§ **Available data**:
* * * * * * *

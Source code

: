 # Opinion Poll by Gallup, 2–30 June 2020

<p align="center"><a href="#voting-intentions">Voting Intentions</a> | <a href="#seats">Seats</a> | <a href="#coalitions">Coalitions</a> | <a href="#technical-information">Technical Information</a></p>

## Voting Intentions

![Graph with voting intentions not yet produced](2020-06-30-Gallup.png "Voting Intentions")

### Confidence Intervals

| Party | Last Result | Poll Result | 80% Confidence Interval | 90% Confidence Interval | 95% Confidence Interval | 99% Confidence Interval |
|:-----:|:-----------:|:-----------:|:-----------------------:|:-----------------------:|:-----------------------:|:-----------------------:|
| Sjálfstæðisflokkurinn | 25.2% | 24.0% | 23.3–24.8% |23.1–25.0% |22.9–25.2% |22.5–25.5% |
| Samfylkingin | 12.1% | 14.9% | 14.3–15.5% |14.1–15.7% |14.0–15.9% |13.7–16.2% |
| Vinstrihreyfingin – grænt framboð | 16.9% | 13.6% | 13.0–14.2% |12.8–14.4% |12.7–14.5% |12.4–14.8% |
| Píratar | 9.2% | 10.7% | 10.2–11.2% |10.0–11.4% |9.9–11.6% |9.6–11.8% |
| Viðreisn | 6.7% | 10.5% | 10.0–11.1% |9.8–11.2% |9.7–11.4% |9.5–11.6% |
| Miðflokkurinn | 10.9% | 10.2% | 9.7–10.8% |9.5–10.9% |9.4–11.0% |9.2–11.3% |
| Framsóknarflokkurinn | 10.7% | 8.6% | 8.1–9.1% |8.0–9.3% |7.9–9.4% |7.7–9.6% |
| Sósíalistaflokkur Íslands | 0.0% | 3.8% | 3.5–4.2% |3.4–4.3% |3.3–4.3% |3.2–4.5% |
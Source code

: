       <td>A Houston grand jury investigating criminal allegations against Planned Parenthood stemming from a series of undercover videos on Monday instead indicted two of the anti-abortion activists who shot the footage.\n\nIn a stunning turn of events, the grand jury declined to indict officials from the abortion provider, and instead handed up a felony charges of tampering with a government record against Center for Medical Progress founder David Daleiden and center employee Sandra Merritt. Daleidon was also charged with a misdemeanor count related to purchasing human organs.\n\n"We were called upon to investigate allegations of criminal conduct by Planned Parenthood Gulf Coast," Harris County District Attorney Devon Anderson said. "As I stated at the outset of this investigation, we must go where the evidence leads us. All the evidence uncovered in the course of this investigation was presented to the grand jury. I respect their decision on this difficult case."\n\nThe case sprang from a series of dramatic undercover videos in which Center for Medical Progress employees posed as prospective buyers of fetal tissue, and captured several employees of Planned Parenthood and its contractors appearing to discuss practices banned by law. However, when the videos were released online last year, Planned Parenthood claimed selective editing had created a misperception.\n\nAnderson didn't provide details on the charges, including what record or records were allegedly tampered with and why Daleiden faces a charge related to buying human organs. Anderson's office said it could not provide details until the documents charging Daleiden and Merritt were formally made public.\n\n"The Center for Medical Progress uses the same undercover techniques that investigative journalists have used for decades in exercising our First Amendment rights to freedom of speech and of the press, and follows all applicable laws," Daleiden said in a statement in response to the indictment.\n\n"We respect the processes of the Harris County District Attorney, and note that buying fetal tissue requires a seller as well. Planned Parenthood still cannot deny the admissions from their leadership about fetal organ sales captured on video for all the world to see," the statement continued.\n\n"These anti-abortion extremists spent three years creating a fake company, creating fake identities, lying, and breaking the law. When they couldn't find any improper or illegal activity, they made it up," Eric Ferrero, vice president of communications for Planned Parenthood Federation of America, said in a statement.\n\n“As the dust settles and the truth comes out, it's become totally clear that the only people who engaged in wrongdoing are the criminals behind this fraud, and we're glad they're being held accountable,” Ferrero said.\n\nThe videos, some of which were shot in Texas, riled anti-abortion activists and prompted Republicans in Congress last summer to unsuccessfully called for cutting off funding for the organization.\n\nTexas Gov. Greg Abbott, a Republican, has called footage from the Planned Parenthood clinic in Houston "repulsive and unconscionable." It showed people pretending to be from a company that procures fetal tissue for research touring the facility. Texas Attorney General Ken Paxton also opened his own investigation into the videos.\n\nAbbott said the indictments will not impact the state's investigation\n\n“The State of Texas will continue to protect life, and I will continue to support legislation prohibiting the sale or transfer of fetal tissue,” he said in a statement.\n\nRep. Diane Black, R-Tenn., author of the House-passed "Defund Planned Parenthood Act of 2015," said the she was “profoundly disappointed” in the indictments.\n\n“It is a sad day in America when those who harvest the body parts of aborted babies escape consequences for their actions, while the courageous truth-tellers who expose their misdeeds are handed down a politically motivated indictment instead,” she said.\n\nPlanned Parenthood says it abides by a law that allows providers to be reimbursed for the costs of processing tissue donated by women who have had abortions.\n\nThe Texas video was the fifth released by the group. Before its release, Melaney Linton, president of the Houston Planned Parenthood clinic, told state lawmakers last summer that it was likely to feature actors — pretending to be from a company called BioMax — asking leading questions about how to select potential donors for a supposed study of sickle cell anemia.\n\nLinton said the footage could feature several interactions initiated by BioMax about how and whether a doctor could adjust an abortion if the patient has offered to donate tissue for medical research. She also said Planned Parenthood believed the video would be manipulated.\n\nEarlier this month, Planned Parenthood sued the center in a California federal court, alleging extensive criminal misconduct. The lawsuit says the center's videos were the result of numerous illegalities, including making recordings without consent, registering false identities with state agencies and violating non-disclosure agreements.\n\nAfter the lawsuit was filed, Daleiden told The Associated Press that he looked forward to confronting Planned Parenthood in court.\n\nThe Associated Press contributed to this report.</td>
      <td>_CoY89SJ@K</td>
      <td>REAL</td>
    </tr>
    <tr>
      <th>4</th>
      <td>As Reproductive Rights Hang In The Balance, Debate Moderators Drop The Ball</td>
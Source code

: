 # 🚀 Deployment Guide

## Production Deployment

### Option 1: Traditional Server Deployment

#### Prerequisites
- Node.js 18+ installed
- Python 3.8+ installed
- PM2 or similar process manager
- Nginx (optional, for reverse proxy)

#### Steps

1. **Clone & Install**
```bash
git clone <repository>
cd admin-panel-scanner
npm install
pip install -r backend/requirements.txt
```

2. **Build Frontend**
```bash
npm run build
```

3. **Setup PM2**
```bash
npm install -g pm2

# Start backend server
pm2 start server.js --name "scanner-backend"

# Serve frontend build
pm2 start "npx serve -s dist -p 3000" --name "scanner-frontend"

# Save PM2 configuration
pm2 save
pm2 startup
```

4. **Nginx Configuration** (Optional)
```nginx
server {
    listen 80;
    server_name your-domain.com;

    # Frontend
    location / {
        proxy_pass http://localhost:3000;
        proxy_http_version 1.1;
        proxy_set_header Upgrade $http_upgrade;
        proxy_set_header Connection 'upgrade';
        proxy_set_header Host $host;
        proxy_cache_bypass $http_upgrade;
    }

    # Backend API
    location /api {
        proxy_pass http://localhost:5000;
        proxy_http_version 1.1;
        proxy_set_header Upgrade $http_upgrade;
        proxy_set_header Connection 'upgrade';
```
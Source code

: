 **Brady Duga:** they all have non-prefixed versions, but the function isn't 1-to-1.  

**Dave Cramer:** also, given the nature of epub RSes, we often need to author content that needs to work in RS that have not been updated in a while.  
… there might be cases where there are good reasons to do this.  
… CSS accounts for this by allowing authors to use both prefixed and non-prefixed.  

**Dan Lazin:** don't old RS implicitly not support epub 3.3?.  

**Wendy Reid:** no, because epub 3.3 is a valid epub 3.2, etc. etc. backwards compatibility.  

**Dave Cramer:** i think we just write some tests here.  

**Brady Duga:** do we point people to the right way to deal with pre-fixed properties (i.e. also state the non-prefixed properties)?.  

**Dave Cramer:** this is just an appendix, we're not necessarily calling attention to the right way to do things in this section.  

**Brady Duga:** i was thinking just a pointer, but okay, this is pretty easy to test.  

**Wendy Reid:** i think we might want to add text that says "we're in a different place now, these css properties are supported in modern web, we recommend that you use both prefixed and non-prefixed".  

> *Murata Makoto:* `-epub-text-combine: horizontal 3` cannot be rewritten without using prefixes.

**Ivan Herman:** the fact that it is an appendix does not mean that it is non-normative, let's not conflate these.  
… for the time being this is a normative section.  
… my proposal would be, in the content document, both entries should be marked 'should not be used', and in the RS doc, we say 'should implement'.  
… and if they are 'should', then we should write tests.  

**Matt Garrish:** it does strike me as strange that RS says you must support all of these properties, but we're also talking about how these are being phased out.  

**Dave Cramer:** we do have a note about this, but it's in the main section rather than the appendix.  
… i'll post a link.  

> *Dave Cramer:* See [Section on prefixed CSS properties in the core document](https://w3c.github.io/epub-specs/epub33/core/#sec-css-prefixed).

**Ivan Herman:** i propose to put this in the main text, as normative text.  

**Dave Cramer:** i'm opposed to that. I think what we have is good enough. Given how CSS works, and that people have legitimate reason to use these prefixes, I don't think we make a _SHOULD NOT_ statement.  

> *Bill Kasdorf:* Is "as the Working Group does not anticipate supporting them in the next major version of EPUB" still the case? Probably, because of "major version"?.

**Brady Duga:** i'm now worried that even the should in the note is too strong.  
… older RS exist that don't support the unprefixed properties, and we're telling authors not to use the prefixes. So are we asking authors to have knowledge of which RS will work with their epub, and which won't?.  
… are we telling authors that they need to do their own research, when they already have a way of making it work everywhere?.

* * * * * * *

§ **Exercise description**: Some lines contain the word "tests". Pull each one out of the listing.

§ **Answer**:
**Dave Cramer:** i think we just write some tests here.  
… and if they are 'should', then we should write tests.  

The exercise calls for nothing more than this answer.